In differential geometry, the Ricci curvature tensor, named after Gregorio Ricci-Curbastro, is a geometric object that is determined by a choice of Riemannian or pseudo-Riemannian metric on a manifold. It can be considered, broadly, as a measure of the degree to which the geometry of a given metric tensor differs locally from that of ordinary Euclidean space or pseudo-Euclidean space.
The Ricci tensor can be characterized by measurement of how a shape is deformed as one moves along in the space. In general relativity, which involves the pseudo-Riemannian setting, this is reflected by the presence of the Ricci tensor in the Raychaudhuri equation. Partly for this reason, the Einstein field equations propose that spacetime can be described by a pseudo-Riemannian metric, with a strikingly simple relationship between the Ricci tensor and the matter content of the universe.
Like the metric tensor, the Ricci tensor assigns to each tangent space of the manifold a symmetric bilinear form.Here it is assumed that the manifold carries its unique Levi-Civita connection. For a general affine connection, the Ricci tensor need not be symmetric. Broadly, one could analogize the role of the Ricci curvature in Riemannian geometry to that of the Laplace operator in the analysis of functions; in this analogy, the Riemann curvature tensor, of which the Ricci curvature is a natural by-product, would correspond to the full matrix of second derivatives of a function. However, there are other ways to draw the same analogy.
For three-dimensional manifolds, the Ricci tensor contains all of the information that in higher dimensions is encoded by the more complicated Riemann curvature tensor. In part, this simplicity allows for the application of many geometric and analytic tools, which led to the solution of the Poincaré conjecture through the work of Richard S. Hamilton and Grigori Perelman.
In differential geometry, the determination of lower bounds on the Ricci tensor on a Riemannian manifold would allow one to extract global geometric and topological information by comparison (cf. comparison theorem) with the geometry of a constant curvature space form.
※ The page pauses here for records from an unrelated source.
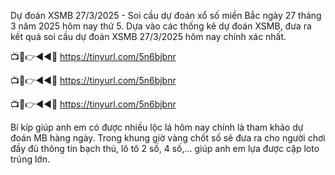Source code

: Dự đoán XSMB 27/3/2025 - Soi cầu dự đoán xổ số miền Bắc ngày 27 tháng 3 năm 2025 hôm nay thứ 5. Dựa vào các thống kê dự đoán XSMB, đưa ra kết quả soi cầu dự đoán XSMB 27/3/2025 hôm nay chính xác nhất.


📺📱👉◄◄🔴  https://tinyurl.com/5n6bjbnr

📺📱👉◄◄🔴  https://tinyurl.com/5n6bjbnr

📺📱👉◄◄🔴  https://tinyurl.com/5n6bjbnr


Bí kíp giúp anh em có được nhiều lộc lá hôm nay chính là tham khảo dự đoán MB hàng ngày. Trong khung giờ vàng chốt số sẽ đưa ra cho người chơi đầy đủ thông tin bạch thủ, lô tô 2 số, 4 số,... giúp anh em lựa được cặp loto trúng lớn.
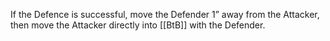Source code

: If the Defence is successful, move the Defender 1” away from the Attacker, then move the Attacker directly into [[BtB]] with the Defender.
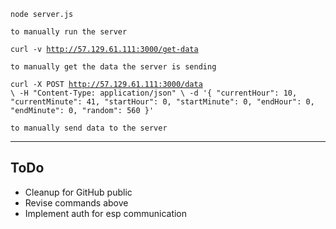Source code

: <code>node server.js</code>

    to manually run the server

<code>curl -v http://57.129.61.111:3000/get-data</code>

    to manually get the data the server is sending

<code>curl -X POST http://57.129.61.111:3000/data \ -H "Content-Type: application/json" \ 
-d '{
  "currentHour": 10,
  "currentMinute": 41,
  "startHour": 0,
  "startMinute": 0,
  "endHour": 0,
  "endMinute": 0,
  "random": 560
}'</code>

    to manually send data to the server

***

## ToDo
- Cleanup for GitHub public
- Revise commands above
- Implement auth for esp communication
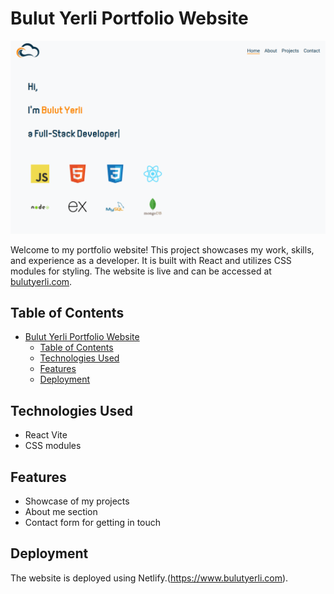 # Bulut Yerli Portfolio Website

![Website Preview](screenshot.png)

Welcome to my portfolio website! This project showcases my work, skills, and experience as a developer. It is built with React and utilizes CSS modules for styling. The website is live and can be accessed at [bulutyerli.com](https://www.bulutyerli.com).

## Table of Contents

- [Bulut Yerli Portfolio Website](#bulut-yerli-portfolio-website)
  - [Table of Contents](#table-of-contents)
  - [Technologies Used](#technologies-used)
  - [Features](#features)
  - [Deployment](#deployment)

## Technologies Used

- React Vite
- CSS modules

## Features

- Showcase of my projects
- About me section
- Contact form for getting in touch

## Deployment

The website is deployed using Netlify.(https://www.bulutyerli.com).
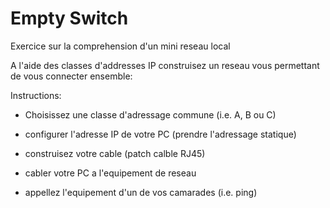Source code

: # Empty Switch


Exercice sur la comprehension d'un mini reseau local

A l'aide des classes d'addresses IP construisez un reseau vous permettant de vous connecter ensemble:

Instructions:

* Choisissez une classe d'adressage commune (i.e. A, B ou C)

* configurer l'adresse IP de votre PC (prendre l'adressage statique)

* construisez votre cable (patch calble RJ45)

* cabler votre PC a l'equipement de reseau

* appellez l'equipement d'un de vos camarades (i.e. ping)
This is since lower bounds on the Ricci tensor can be successfully used in studying the length functional in Riemannian geometry, as first shown in 1941 via Myers's theorem.
One common source of the Ricci tensor is that it arises whenever one commutes the covariant derivative with the tensor Laplacian. This, for instance, explains its presence in the Bochner formula, which is used ubiquitously in Riemannian geometry. For example, this formula explains why the gradient estimates due to Shing-Tung Yau (and their developments such as the Cheng–Yau and Li–Yau inequalities) nearly always depend on a lower bound for the Ricci curvature.
In 2007, John Lott, Karl-Theodor Sturm, and Cedric Villani demonstrated decisively that lower bounds on Ricci curvature can be understood entirely in terms of the metric space structure of a Riemannian manifold, together with its volume form. This established a deep link between Ricci curvature and Wasserstein geometry and optimal transport, which is presently the subject of much research.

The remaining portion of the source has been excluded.